- [WHAT YOU WILL DO] Of the lines below, count those containing the word "work". Reply with the number alone.

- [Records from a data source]
* * * *
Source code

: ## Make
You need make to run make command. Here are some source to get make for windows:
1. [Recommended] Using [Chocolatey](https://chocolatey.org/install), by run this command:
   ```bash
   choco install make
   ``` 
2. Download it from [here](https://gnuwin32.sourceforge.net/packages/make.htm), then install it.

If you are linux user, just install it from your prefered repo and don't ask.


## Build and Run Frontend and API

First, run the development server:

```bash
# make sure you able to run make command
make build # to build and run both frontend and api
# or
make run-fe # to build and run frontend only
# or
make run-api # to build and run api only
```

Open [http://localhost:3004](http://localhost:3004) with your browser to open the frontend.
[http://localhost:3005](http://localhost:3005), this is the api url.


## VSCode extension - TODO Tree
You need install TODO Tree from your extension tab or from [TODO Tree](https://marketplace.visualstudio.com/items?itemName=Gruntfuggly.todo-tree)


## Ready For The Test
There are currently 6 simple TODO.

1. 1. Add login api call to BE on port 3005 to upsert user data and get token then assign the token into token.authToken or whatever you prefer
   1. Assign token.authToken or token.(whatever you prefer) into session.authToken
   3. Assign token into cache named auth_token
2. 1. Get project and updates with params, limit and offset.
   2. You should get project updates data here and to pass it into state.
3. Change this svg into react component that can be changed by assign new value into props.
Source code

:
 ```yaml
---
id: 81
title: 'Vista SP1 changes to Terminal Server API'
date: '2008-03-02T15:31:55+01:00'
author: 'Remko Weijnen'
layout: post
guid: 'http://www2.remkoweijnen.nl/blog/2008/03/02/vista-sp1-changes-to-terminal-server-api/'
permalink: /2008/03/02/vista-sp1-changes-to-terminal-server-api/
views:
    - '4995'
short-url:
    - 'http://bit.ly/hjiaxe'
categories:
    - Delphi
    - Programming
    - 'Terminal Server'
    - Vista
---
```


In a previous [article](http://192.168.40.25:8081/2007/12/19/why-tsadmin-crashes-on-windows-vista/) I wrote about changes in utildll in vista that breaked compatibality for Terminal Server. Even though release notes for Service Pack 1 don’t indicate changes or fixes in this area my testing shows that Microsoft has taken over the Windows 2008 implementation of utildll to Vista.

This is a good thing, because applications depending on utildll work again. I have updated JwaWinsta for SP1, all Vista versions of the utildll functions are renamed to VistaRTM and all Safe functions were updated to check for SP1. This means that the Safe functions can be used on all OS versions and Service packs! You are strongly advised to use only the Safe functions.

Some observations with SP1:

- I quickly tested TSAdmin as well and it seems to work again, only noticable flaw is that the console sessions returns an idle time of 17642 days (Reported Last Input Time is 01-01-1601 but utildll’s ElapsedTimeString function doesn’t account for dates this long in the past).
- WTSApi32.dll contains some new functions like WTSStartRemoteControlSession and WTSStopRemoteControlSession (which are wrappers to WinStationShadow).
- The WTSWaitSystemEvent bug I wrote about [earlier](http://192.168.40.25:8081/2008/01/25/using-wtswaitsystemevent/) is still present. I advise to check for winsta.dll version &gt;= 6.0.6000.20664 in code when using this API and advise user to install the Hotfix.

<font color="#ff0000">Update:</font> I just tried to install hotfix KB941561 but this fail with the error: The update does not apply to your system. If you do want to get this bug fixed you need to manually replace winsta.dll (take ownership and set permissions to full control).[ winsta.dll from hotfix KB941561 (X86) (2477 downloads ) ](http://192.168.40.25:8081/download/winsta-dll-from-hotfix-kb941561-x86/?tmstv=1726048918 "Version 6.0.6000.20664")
* * * *
- [RESPONSE TO THIS EXERCISE] 2